*** Opening Supplied data ***

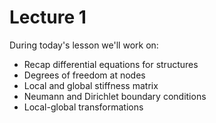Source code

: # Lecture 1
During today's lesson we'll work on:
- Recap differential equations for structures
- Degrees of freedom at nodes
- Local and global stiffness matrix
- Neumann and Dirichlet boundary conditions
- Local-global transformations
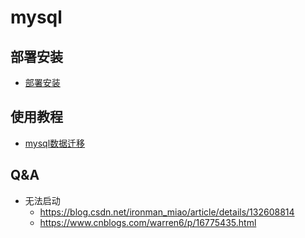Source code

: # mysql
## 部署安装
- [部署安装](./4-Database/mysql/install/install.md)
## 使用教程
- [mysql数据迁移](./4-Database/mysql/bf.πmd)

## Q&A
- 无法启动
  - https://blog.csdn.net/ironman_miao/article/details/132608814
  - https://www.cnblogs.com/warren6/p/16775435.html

*** Closing Supplied data ***
*** Opening Supplied data ***

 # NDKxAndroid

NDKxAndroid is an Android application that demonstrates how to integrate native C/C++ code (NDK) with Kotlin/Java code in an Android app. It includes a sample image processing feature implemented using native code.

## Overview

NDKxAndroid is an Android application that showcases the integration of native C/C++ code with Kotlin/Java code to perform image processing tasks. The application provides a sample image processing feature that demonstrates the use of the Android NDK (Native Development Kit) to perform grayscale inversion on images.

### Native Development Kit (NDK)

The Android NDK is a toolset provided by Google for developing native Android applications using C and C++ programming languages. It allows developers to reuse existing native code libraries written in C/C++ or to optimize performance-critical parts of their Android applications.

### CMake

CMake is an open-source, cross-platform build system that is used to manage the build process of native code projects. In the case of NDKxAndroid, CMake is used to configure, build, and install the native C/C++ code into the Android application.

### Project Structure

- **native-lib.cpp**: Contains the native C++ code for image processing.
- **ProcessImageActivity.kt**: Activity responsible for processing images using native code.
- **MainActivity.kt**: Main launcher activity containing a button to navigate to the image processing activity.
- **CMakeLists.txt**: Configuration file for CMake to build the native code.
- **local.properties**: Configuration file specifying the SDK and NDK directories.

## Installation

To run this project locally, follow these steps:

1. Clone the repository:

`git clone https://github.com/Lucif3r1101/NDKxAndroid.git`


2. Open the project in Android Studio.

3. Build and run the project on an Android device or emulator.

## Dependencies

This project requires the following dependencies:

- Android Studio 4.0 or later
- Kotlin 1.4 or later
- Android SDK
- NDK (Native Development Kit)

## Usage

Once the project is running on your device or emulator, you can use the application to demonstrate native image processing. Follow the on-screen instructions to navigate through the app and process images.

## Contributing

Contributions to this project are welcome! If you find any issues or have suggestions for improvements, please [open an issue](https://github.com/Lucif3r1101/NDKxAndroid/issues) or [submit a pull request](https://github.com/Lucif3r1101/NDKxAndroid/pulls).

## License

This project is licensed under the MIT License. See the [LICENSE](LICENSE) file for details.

*** Closing Supplied data ***
*** Opening Supplied data ***

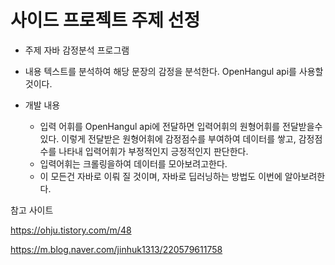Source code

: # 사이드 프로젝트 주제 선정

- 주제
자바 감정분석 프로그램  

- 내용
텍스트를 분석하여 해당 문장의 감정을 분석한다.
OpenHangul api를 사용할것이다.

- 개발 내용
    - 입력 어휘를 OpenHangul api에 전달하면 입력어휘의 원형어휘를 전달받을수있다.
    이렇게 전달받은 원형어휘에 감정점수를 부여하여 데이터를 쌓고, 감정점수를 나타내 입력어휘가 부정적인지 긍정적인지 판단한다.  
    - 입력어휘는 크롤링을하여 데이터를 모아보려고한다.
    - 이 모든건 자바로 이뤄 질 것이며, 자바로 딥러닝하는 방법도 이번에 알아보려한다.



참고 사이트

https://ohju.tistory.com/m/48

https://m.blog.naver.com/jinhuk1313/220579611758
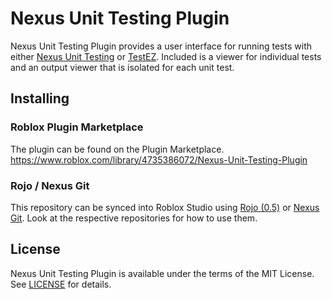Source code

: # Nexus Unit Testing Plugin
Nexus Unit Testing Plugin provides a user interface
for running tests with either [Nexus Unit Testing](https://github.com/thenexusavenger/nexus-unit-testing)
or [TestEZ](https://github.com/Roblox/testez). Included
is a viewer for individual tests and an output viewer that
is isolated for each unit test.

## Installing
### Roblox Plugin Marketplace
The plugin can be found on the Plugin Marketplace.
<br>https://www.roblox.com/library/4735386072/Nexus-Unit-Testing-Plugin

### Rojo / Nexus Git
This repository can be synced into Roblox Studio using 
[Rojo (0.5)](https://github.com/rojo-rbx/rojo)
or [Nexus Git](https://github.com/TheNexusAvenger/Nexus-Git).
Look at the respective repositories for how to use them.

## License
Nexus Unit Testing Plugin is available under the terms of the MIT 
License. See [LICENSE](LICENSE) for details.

*** Closing Supplied data ***

__Instructions for the task__
Each line above holding the string "Plugin" counts once; please report the total and nothing more.

__Response box__
6